When your website is designed to criticize a company online, name your site companynamesucks.com

The Detroit Free Press reports in an article Canton woman caught in web of cyber justice, that a disgruntled customer published a disparaging website about a company and used that company’s name as the URL. The company apparently did not register its name as a trademark at the federal level, and the customer won at the District Court level. The company has appealed to the Sixth Circuit.

My Prediction: The Sixth Circuit will likely overrule the district court.

Had the customer named the site companynamesucks.com she likely would have won based on previous case law that free speech allows for critical or satirical websites and such names do not dilute trademarks(see Ford Motor Co v Enters, 177 F Supp 2d 661 (ED Mich 2001)).

Instead, she simply used the company name, and this likely will prove her undoing. In E. & J. Gallo Winery v Spider Webs, Ltd, 286 F3d 270 (5th Cir, 2002), Spider Webs registered the domain name ernestandjuliogallo.com and made it into a site that disparaged the wine maker.
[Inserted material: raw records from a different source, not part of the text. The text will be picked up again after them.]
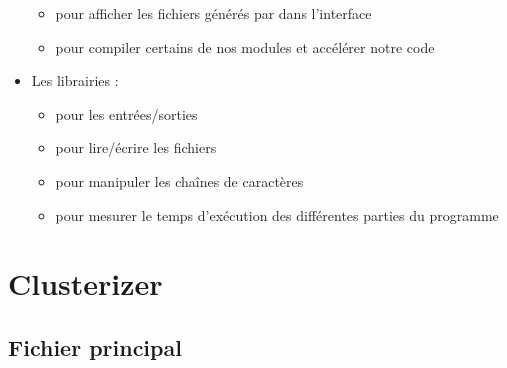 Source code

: \documentclass[letterpaper,10pt,french]{sphinxmanual}
\begin{document}
\begin{itemize}
\begin{itemize}
\item {} 
\sphinxAtStartPar
{} pour afficher
les fichiers  générés par  dans l’interface

\item {} 
\sphinxAtStartPar
{} pour compiler certains de nos
modules et accélérer notre code

\end{itemize}

\item {} 
\sphinxAtStartPar
Les librairies  :
\begin{itemize}
\item {} 
\sphinxAtStartPar
{} pour les entrées/sorties

\item {} 
\sphinxAtStartPar
{} pour lire/écrire les fichiers

\item {} 
\sphinxAtStartPar
{} pour manipuler les chaînes de caractères

\item {} 
\sphinxAtStartPar
{} pour mesurer le temps d’exécution des différentes
parties du programme

\end{itemize}

\end{itemize}


\chapter{Clusterizer}
\label{\detokenize{index:clusterizer}}

\section{Fichier principal}
\label{\detokenize{index:module-src.clusterizer.clusterizer}}\label{\detokenize{index:fichier-principal}}
\end{document}
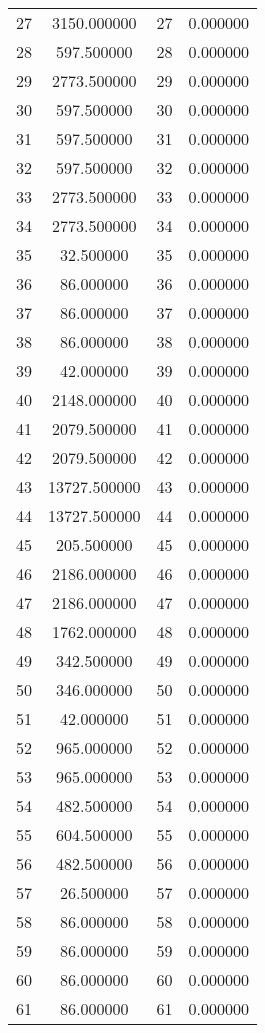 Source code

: \documentclass[12pt]{article}
\begin{document}
\begin{longtable}{@{}cccc@{}}
27 & 3150.000000 & 27 & 0.000000 \\
28 & 597.500000 & 28 & 0.000000 \\
29 & 2773.500000 & 29 & 0.000000 \\
30 & 597.500000 & 30 & 0.000000 \\
31 & 597.500000 & 31 & 0.000000 \\
32 & 597.500000 & 32 & 0.000000 \\
33 & 2773.500000 & 33 & 0.000000 \\
34 & 2773.500000 & 34 & 0.000000 \\
35 & 32.500000 & 35 & 0.000000 \\
36 & 86.000000 & 36 & 0.000000 \\
37 & 86.000000 & 37 & 0.000000 \\
38 & 86.000000 & 38 & 0.000000 \\
39 & 42.000000 & 39 & 0.000000 \\
40 & 2148.000000 & 40 & 0.000000 \\
41 & 2079.500000 & 41 & 0.000000 \\
42 & 2079.500000 & 42 & 0.000000 \\
43 & 13727.500000 & 43 & 0.000000 \\
44 & 13727.500000 & 44 & 0.000000 \\
45 & 205.500000 & 45 & 0.000000 \\
46 & 2186.000000 & 46 & 0.000000 \\
47 & 2186.000000 & 47 & 0.000000 \\
48 & 1762.000000 & 48 & 0.000000 \\
49 & 342.500000 & 49 & 0.000000 \\
50 & 346.000000 & 50 & 0.000000 \\
51 & 42.000000 & 51 & 0.000000 \\
52 & 965.000000 & 52 & 0.000000 \\
53 & 965.000000 & 53 & 0.000000 \\
54 & 482.500000 & 54 & 0.000000 \\
55 & 604.500000 & 55 & 0.000000 \\
56 & 482.500000 & 56 & 0.000000 \\
57 & 26.500000 & 57 & 0.000000 \\
58 & 86.000000 & 58 & 0.000000 \\
59 & 86.000000 & 59 & 0.000000 \\
60 & 86.000000 & 60 & 0.000000 \\
61 & 86.000000 & 61 & 0.000000 \\

\end{longtable}
\end{document}
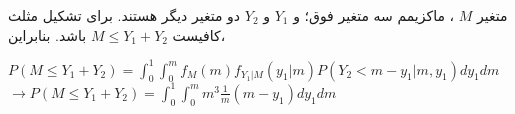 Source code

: متغیر
$ M $
، ماکزیمم سه متغیر فوق؛ و
$ Y_1 $
و
$ Y_2 $
دو متغیر دیگر هستند.
برای تشکیل مثلث کافیست
$ M \leq Y_1 + Y_2 $
باشد. بنابراین،
\begin{center}
	$ P(M \leq Y_1 + Y_2) = \int_{0}^{1} \int_{0}^{m} f_M(m) f_{Y_1|M}(y_1|m) P(Y_2 < m - y_1 |m, y_1) dy_1 dm$
	\\
	$ \rightarrow P(M \leq Y_1 + Y_2) = \int_{0}^{1} \int_{0}^{m} m^3 \frac{1}{m} (m - y_1) dy_1 dm $
\end{center} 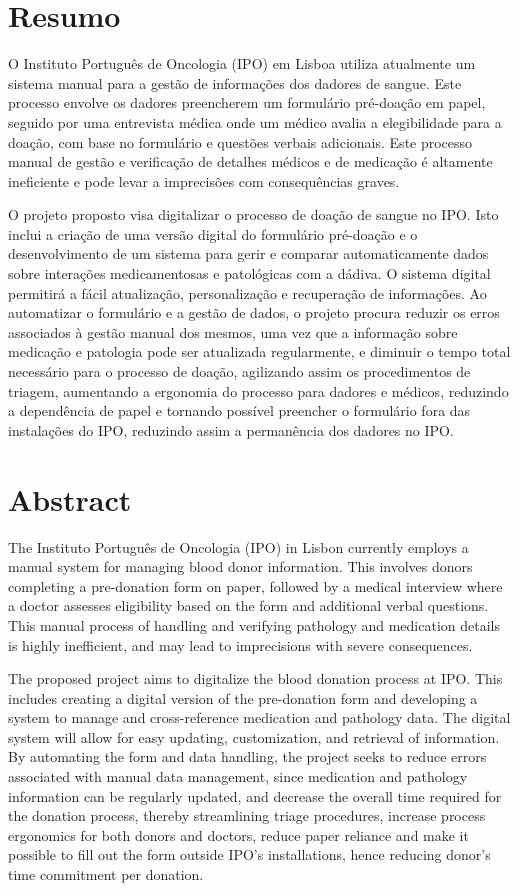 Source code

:\documentclass[a4paper,openright,twoside,11pt]{report}
\begin{document}
\cleardoublepage
\chapter*{Resumo}
O Instituto Português de Oncologia (IPO) em Lisboa utiliza atualmente um sistema manual para a gestão de informações dos dadores de sangue. Este processo envolve os dadores preencherem um formulário pré-doação em papel, seguido por uma entrevista médica onde um médico avalia a elegibilidade para a doação, com base no formulário e questões verbais adicionais. Este processo manual de gestão e verificação de detalhes médicos e de medicação é altamente ineficiente e pode levar a imprecisões com consequências graves.

O projeto proposto visa digitalizar o processo de doação de sangue no IPO. Isto inclui a criação de uma versão digital do formulário pré-doação e o desenvolvimento de um sistema para gerir e comparar automaticamente dados sobre interações medicamentosas e patológicas com a dádiva. O sistema digital permitirá a fácil atualização, personalização e recuperação de informações. Ao automatizar o formulário e a gestão de dados, o projeto procura reduzir os erros associados à gestão manual dos mesmos, uma vez que a informação sobre medicação e patologia pode ser atualizada regularmente, e diminuir o tempo total necessário para o processo de doação, agilizando assim os procedimentos de triagem, aumentando a ergonomia do processo para dadores e médicos, reduzindo a dependência de papel e tornando possível preencher o formulário fora das instalações do IPO, reduzindo assim a permanência dos dadores no IPO.

\cleardoublepage
\chapter*{Abstract}
The Instituto Português de Oncologia (IPO) in Lisbon currently employs a manual system for managing blood donor information. This involves donors completing a pre-donation form on paper, followed by a medical interview where a doctor assesses eligibility based on the form and additional verbal questions. This manual process of handling and verifying pathology and medication details is highly inefficient, and may lead to imprecisions with severe consequences.

The proposed project aims to digitalize the blood donation process at IPO. This includes creating a digital version of the pre-donation form and developing a system to manage and cross-reference medication and pathology data. The digital system will allow for easy updating, customization, and retrieval of information. By automating the form and data handling, the project seeks to reduce errors associated with manual data management, since medication and pathology information can be regularly updated,  and decrease the overall time required for the donation process, thereby streamlining triage procedures, increase process ergonomics for both donors and doctors, reduce paper reliance and make it possible to fill out the form outside IPO's installations, hence reducing donor's time commitment per donation.
\end{document}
The court held that this violated the Anticybersquatting Consumer Protection Act, 15 USC 1125 (ACPA), as it was confusingly similar (in fact the same) as the trademarked name and it was in reality established for commercial reasons.

The ACPA declares that such an activity is improper. The act also prohibits the registration or use of a domain name that is the same or confusingly similar to a mark that was distinctive or famous at the time the name was registered.

The interplay between the fact that she did not create it for profit, and that the company name was apparently not registered federally, as well as the role that Michigan’s trademark and servicemark dilution laws may play in the case should make this an interesting cyber-case to watch.